Router# show ip eigrp topology
EIGRP-IPv4 Topology Table for AS(1)/ID(192.168.80.28)
via 192.168.80.28 (46251776/46226176), Ethernet0/0
via 192.168.81.28 (46251776/46226176), Ethernet0/1
via 192.168.80.28 (307200/281600), Ethernet0/1
via 192.168.81.28 (307200/281600), Ethernet0/0
via 192.168.80.31 (332800/307200), Serial 0
Please advise on the answer and how do you get the answer.
Thank you in advanced.
the possible answer depends on other details that you haven't provided.
However, a possible answer is 2 or more , that is the number of LAN interfaces that appears as outgoing interfaces/next-hops.
The serial interface is a separate broadcast domain / IP subnet but it is point to point link.
Nothing can be said about the remote IP subnets we can guess that IP subnet 192.168.90.0/24 belongs to a LAN interface of another router.
This can be counted as the third broadcast domain.
To be noted 192.168.81.0/24 is the IP subnet of connected interface 0/1
So I would choice 3 as the possible answer the two local connected LAN interfaces + remote IP subnet 192.168.90.0/24 (but it could be associated to a loopback or to a serial interface so there is no 100% security it is a broadcast domain).
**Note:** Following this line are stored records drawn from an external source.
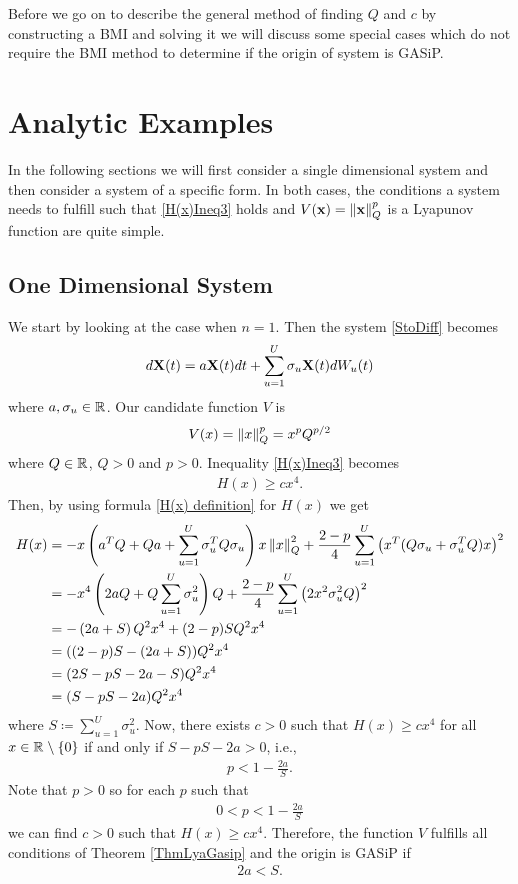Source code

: \documentclass[a4paper,12pt,twoside,BCOR=10mm]{scrbook}
\begin{document}
Before we go on to describe the general method of finding $Q$ and $c$ by constructing a BMI and solving it we will discuss some special cases which do not require the BMI method to determine if the origin of system is GASiP.

\section{Analytic Examples}\label{SectionAnalyticExamples}
In the following sections we will first consider a single dimensional system and then consider a system of a specific form. In both cases, the conditions a system needs to fulfill such that \eqref{H(x)Ineq3} holds and $V(\mathbf{x}) = \left\lVert\mathbf{x}\right\rVert_Q^p$ is a Lyapunov function are quite simple.


\subsection{One Dimensional System}
We start by looking at the case when $n = 1$. Then the system \eqref{StoDiff} becomes
\begin{align}\label{SDE 1d}
    d\mathbf{X}(t) = a\mathbf{X}(t)dt + \sum_{u = 1}^U \sigma_u \mathbf{X}(t) dW_u(t)
\end{align}
where $a, \sigma_u \in \mathbb{R}^{}$. Our candidate function $V$ is
\begin{align*}
    V(x) = \left\lVert x\right\rVert_Q^p = x^p Q^{p/2}
\end{align*}
where $Q\in \mathbb{R}^{}$, $Q > 0$ and $p > 0$. Inequality \eqref{H(x)Ineq3} becomes
\begin{align*}
    H(x) \geq cx^4.
\end{align*}
Then, by using formula \eqref{H(x) definition} for $H(x)$ we get
\begin{align*}
    H(x) &= -x\left(a^T Q + Qa + \sum_{u = 1}^U \sigma_u^T Q \sigma_u \right)x \left\lVert x\right\rVert_{Q}^{2} + \frac{2 - p}{4} \sum_{u = 1}^U \left(x^T (Q\sigma_u + \sigma_u^T Q) x\right)^2\\
    &= -x^4\left(2a Q + Q\sum_{u = 1}^U \sigma_u^2\right)Q + \frac{2 - p}{4} \sum_{u = 1}^U\left(2x^2\sigma_u^2 Q\right)^2\\
    &= -\left(2a + S\right) Q^2x^4 + (2 - p)SQ^2x^4\\
    &= ((2-p)S - (2a + S))Q^2 x^4\\
    &= (2S - pS - 2a - S) Q^2 x^4\\
    &= (S - pS - 2a)Q^2 x^4
\end{align*}
where $S \coloneqq \sum\limits_{u = 1}^U \sigma_u^2$. Now, there exists $c > 0$ such that $H(x) \geq cx^4$ for all $x \in \mathbb{R}^{}\setminus \{0\}$ if and only if $S - pS - 2a > 0$, i.e.,
\begin{align*}
    p < 1 - \frac{2a}{S}.
\end{align*}
Note that $p > 0$ so for each $p$ such that
\begin{align*}
    0 < p < 1 - \frac{2a}{S}
\end{align*}
we can find $c > 0$ such that $H(x) \geq cx^4$. Therefore, the function $V$ fulfills all conditions of Theorem \ref{ThmLyaGasip} and the origin is GASiP if
\begin{align*}
    2a < S.
\end{align*}
\end{document}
If the question wants to enforce the concept of routers as broadcast firewall, each interface is a separate broadcast domain so the answer could be 4 including the serial interface even if sending broadcast packets over a point to point link is not meaningful.
Hope to help
Thank you for your reply.
In fact the correct answer provided to me is 3 broadcast domains.
As what you mentioned, I suppose 3 broadcast domains will have 3 seperate subnets.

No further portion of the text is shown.